Deux types de vaccins contre les papillomavirus humains (HPV) sont disponibles en France. Le Gardasil est commercialisé depuis novembre 2006 par le laboratoire franco-américain Sanofi Pasteur MSD (Merck), avec 85 % de part de marché, et le Cervarix, du laboratoire britannique GlaxoSmithKline (GSK), depuis 2007. Les HPV sont des infections fréquentes transmises par contact sexuel qui disparaissent spontanément dans la majorité des cas. Treize types de HPV sont hautement cancérigènes, dont les sous-types HPV 16 et 18 – inclus dans les vaccins –, responsables de deux tiers des cancers du col de l'utérus induits par ces virus. Les HPV sont aussi associés à d'autres cancers (pénis, anus, larynx…). Avec 3 000 nouveaux cas estimés en 2012, et 1 100 décès, le cancer de l'utérus se situe au 11e rang des cancers chez les femmes en France. Il est en revanche beaucoup plus fréquent dans les pays en voie de développement, faute de dépistage par frottis. La vaccination HPV n'est pas obligatoire, mais recommandée chez les filles de 11 à 14 ans, l'âge ayant été abaissé à 11 ans en avril 2013 par le Haut Conseil de la santé publique (HCSP). Un rattrapage est préconisé pour les jeunes filles de 15 à 19 ans non encore vaccinées. Point essentiel, cette vaccination doit être réalisée avant toute relation sexuelle. Jusqu'ici en trois doses, le schéma vaccinal est en voie de simplification à deux doses, sur la base d'études scientifiques.

Ces vaccins ont-ils démontré leur efficacité ?

Jusqu'ici, il n'y a pas de preuve directe que cette vaccination permette d’éviter les cancers du col de l'utérus.
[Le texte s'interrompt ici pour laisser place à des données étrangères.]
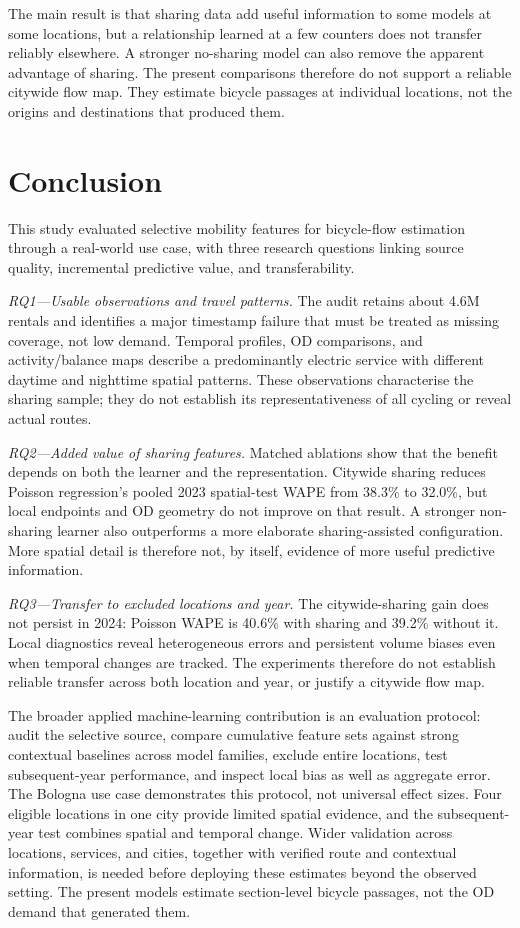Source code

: \documentclass{interact}
\begin{document}
The main result is that sharing data add useful information to some models at some locations, but a relationship learned at a few counters does not transfer reliably elsewhere. A stronger no-sharing model can also remove the apparent advantage of sharing. The present comparisons therefore do not support a reliable citywide flow map. They estimate bicycle passages at individual locations, not the origins and destinations that produced them.

\section{Conclusion}
\label{sec:conclusion}
This study evaluated selective mobility features for bicycle-flow estimation through a real-world use case, with three research questions linking source quality, incremental predictive value, and transferability.

\emph{RQ1---Usable observations and travel patterns.} The audit retains about 4.6M rentals and identifies a major timestamp failure that must be treated as missing coverage, not low demand. Temporal profiles, OD comparisons, and activity/balance maps describe a predominantly electric service with different daytime and nighttime spatial patterns. These observations characterise the sharing sample; they do not establish its representativeness of all cycling or reveal actual routes.

\emph{RQ2---Added value of sharing features.} Matched ablations show that the benefit depends on both the learner and the representation. Citywide sharing reduces Poisson regression's pooled 2023 spatial-test WAPE from 38.3\%{} to 32.0\%{}, but local endpoints and OD geometry do not improve on that result. A stronger non-sharing learner also outperforms a more elaborate sharing-assisted configuration. More spatial detail is therefore not, by itself, evidence of more useful predictive information.

\emph{RQ3---Transfer to excluded locations and year.} The citywide-sharing gain does not persist in 2024: Poisson WAPE is 40.6\%{} with sharing and 39.2\%{} without it. Local diagnostics reveal heterogeneous errors and persistent volume biases even when temporal changes are tracked. The experiments therefore do not establish reliable transfer across both location and year, or justify a citywide flow map.

The broader applied machine-learning contribution is an evaluation protocol: audit the selective source, compare cumulative feature sets against strong contextual baselines across model families, exclude entire locations, test subsequent-year performance, and inspect local bias as well as aggregate error. The Bologna use case demonstrates this protocol, not universal effect sizes. Four eligible locations in one city provide limited spatial evidence, and the subsequent-year test combines spatial and temporal change. Wider validation across locations, services, and cities, together with verified route and contextual information, is needed before deploying these estimates beyond the observed setting. The present models estimate section-level bicycle passages, not the OD demand that generated them.
\end{document}
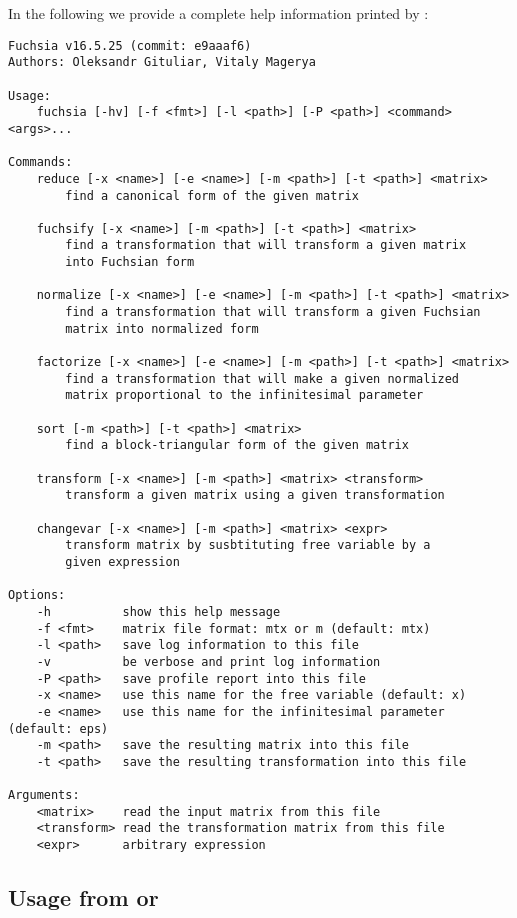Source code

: \documentclass[12pt,a4paper]{article}
\begin{document}
In the following we provide a complete help information printed by :
{\small
\begin{verbatim}
Fuchsia v16.5.25 (commit: e9aaaf6)
Authors: Oleksandr Gituliar, Vitaly Magerya

Usage:
    fuchsia [-hv] [-f <fmt>] [-l <path>] [-P <path>] <command> <args>...

Commands:
    reduce [-x <name>] [-e <name>] [-m <path>] [-t <path>] <matrix>
        find a canonical form of the given matrix

    fuchsify [-x <name>] [-m <path>] [-t <path>] <matrix>
        find a transformation that will transform a given matrix
        into Fuchsian form

    normalize [-x <name>] [-e <name>] [-m <path>] [-t <path>] <matrix>
        find a transformation that will transform a given Fuchsian
        matrix into normalized form

    factorize [-x <name>] [-e <name>] [-m <path>] [-t <path>] <matrix>
        find a transformation that will make a given normalized
        matrix proportional to the infinitesimal parameter

    sort [-m <path>] [-t <path>] <matrix>
        find a block-triangular form of the given matrix

    transform [-x <name>] [-m <path>] <matrix> <transform>
        transform a given matrix using a given transformation

    changevar [-x <name>] [-m <path>] <matrix> <expr>
        transform matrix by susbtituting free variable by a
        given expression

Options:
    -h          show this help message
    -f <fmt>    matrix file format: mtx or m (default: mtx)
    -l <path>   save log information to this file
    -v          be verbose and print log information
    -P <path>   save profile report into this file
    -x <name>   use this name for the free variable (default: x)
    -e <name>   use this name for the infinitesimal parameter (default: eps)
    -m <path>   save the resulting matrix into this file
    -t <path>   save the resulting transformation into this file

Arguments:
    <matrix>    read the input matrix from this file
    <transform> read the transformation matrix from this file
    <expr>      arbitrary expression
\end{verbatim}}


\subsection{Usage from \sage or \python}
\label{sec:usage_py}
\end{document}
Le docteur Soizic Courcier, directrice médicale et des affaires réglementaires chez GSK France explique que « dans les études cliniques, ce n’est pas le cancer du col qui a été choisi comme critère d’évaluation car la lésion cancéreuse nécessitant en général 10 à 15 ans pour se développer/proliférer après une infection persistante à HPV, cela rend quasiment impossible la réalisation d’une telle étude. » La démonstration, si elle peut être faite, prendra de toute façon des années. Pour certains, les données existantes sont cependant déjà suffisantes. « Mise en œuvre dans des conditions optimales, cette vaccination prévient l'infection à papillomavirus et ses conséquences avec une efficacité proche de 100 % et constitue ainsi une mesure de prévention primaire du cancer du col de l'utérus et des lésions précancéreuses », écrit le professeur Olivier Graesslin, secrétaire général du CNGOF, sur le site de cette société savante. « Le vaccin réduit de façon drastique les dysplasies, les lésions précancéreuses du col de l'utérus. En combinant des stratégies de dépistage et de vaccination, ces cancers sont à 98 % évitables », estime ce gynécologue-obstétricien au CHU de Reims, qui ne déclare pas de lien d'intérêt avec les laboratoires concernés.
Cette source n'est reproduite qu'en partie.